On Sun, 22 Jun 2003, Jeffrey L. Taylor wrote:

> The early 30GB Onstream required special, proprietary drivers.  The
> later ones worked much better on Linux because the standard drivers
> worked.

I was using it under NT, and crashing the fileserver anytime i went to do
a backup.

>
> > Also, be wary of the Traven drives, I've replaced some of warranty
> > replacements of warranty replacements.  They're fine for about a year and
> > then break.
> >
>
> I have a Seagate STT20000A Travan drive that has been doing daily
> backups for four years.

Better luck than I'm having, we've gone through about..  maybe 20-25
of them in the last couple years, out of an initial purchase of around 12.
Seem to get about 3 years out of the dat drives, and those were DDS3,
which is supposedly a lot less reliable than the DDS4's.

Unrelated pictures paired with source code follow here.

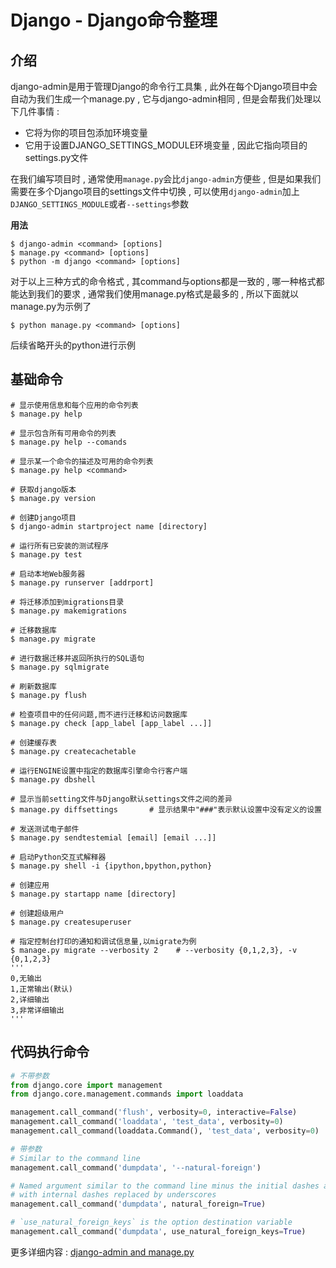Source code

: # Django - Django命令整理








<extoc></extoc>

## 介绍

django-admin是用于管理Django的命令行工具集 , 此外在每个Django项目中会自动为我们生成一个manage.py , 它与django-admin相同 , 但是会帮我们处理以下几件事情 : 

- 它将为你的项目包添加环境变量
- 它用于设置DJANGO_SETTINGS_MODULE环境变量 , 因此它指向项目的settings.py文件

在我们编写项目时 , 通常使用`manage.py`会比`django-admin`方便些 , 但是如果我们需要在多个Django项目的settings文件中切换 , 可以使用`django-admin`加上`DJANGO_SETTINGS_MODULE`或者`--settings`参数

**用法**

```shell
$ django-admin <command> [options]
$ manage.py <command> [options]
$ python -m django <command> [options]
```

对于以上三种方式的命令格式 , 其command与options都是一致的 , 哪一种格式都能达到我们的要求 , 通常我们使用manage.py格式是最多的 , 所以下面就以manage.py为示例了 

```shell
$ python manage.py <command> [options]
```

后续省略开头的python进行示例

## 基础命令

```shell
# 显示使用信息和每个应用的命令列表
$ manage.py help

# 显示包含所有可用命令的列表
$ manage.py help --comands

# 显示某一个命令的描述及可用的命令列表
$ manage.py help <command>

# 获取django版本
$ manage.py version

# 创建Django项目
$ django-admin startproject name [directory]

# 运行所有已安装的测试程序
$ manage.py test

# 启动本地Web服务器
$ manage.py runserver [addrport]

# 将迁移添加到migrations目录
$ manage.py makemigrations

# 迁移数据库
$ manage.py migrate

# 进行数据迁移并返回所执行的SQL语句
$ manage.py sqlmigrate 

# 刷新数据库
$ manage.py flush

# 检查项目中的任何问题,而不进行迁移和访问数据库
$ manage.py check [app_label [app_label ...]] 

# 创建缓存表
$ manage.py createcachetable

# 运行ENGINE设置中指定的数据库引擎命令行客户端
$ manage.py dbshell

# 显示当前setting文件与Django默认settings文件之间的差异
$ manage.py diffsettings       # 显示结果中"###"表示默认设置中没有定义的设置

# 发送测试电子邮件
$ manage.py sendtestemial [email] [email ...]]

# 启动Python交互式解释器
$ manage.py shell -i {ipython,bpython,python}

# 创建应用
$ manage.py startapp name [directory]

# 创建超级用户
$ manage.py createsuperuser

# 指定控制台打印的通知和调试信息量,以migrate为例
$ manage.py migrate --verbosity 2    # --verbosity {0,1,2,3}, -v {0,1,2,3}
'''
0,无输出
1,正常输出(默认)
2,详细输出
3,非常详细输出
'''
```

## 代码执行命令

```python
# 不带参数
from django.core import management
from django.core.management.commands import loaddata

management.call_command('flush', verbosity=0, interactive=False)
management.call_command('loaddata', 'test_data', verbosity=0)
management.call_command(loaddata.Command(), 'test_data', verbosity=0)

# 带参数
# Similar to the command line
management.call_command('dumpdata', '--natural-foreign')

# Named argument similar to the command line minus the initial dashes and
# with internal dashes replaced by underscores
management.call_command('dumpdata', natural_foreign=True)

# `use_natural_foreign_keys` is the option destination variable
management.call_command('dumpdata', use_natural_foreign_keys=True)
```

更多详细内容 : [django-admin and manage.py](https://docs.djangoproject.com/en/1.11/ref/django-admin/) 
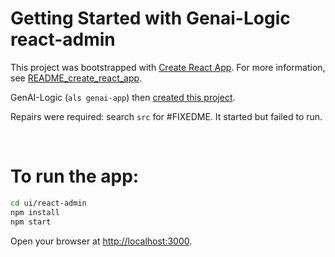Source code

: # Getting Started with Genai-Logic react-admin

This project was bootstrapped with [Create React App](https://github.com/facebook/create-react-app).  For more information, see [README_create_react_app](README_create_react_app.md).

GenAI-Logic (`als genai-app`) then [created this project](https://apilogicserver.github.io/Docs/Admin-Vibe/).

Repairs were required: search `src` for #FIXEDME.  It started but failed to run.

<br>

# To run the app:

```bash
cd ui/react-admin
npm install
npm start
```

Open your browser at [http://localhost:3000](http://localhost:3000).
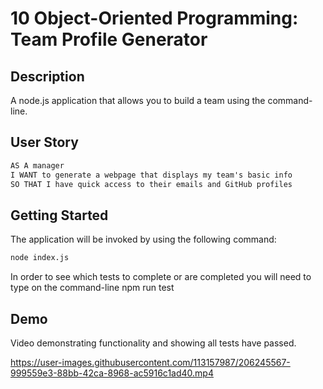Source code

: 
# 10 Object-Oriented Programming: Team Profile Generator

## Description

A node.js application that allows you to build a team using the command-line. 

## User Story

```md
AS A manager
I WANT to generate a webpage that displays my team's basic info
SO THAT I have quick access to their emails and GitHub profiles
```

## Getting Started

 The application will be invoked by using the following command:

```bash
node index.js
```
In order to see which tests to complete or are completed you will need to type on the command-line npm run test

## Demo

Video demonstrating functionality and showing all tests have passed.




https://user-images.githubusercontent.com/113157987/206245567-999559e3-88bb-42ca-8968-ac5916c1ad40.mp4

> > Look into DDS-4 drives, I believe the drives are around 600 apiece,
> > and a cheap scsi card.  Tapes are also MUCH cheaper, at about 10-15 dollars
> > apiece.  You could also get a DDS-3 for something like 350ish, and tapes
> > are about 7.
> >
>
> People keep recommending this combination.  I crunch the numbers and
> I'll have to keep it for over a decade before the cheaper media saves
> money.

Well, for a backup set at the office, TR5 would cost me around 500
dollars for tapes.  Doesn't take long for the DDS to make sense

It's all about how many backups you want, how often you make them.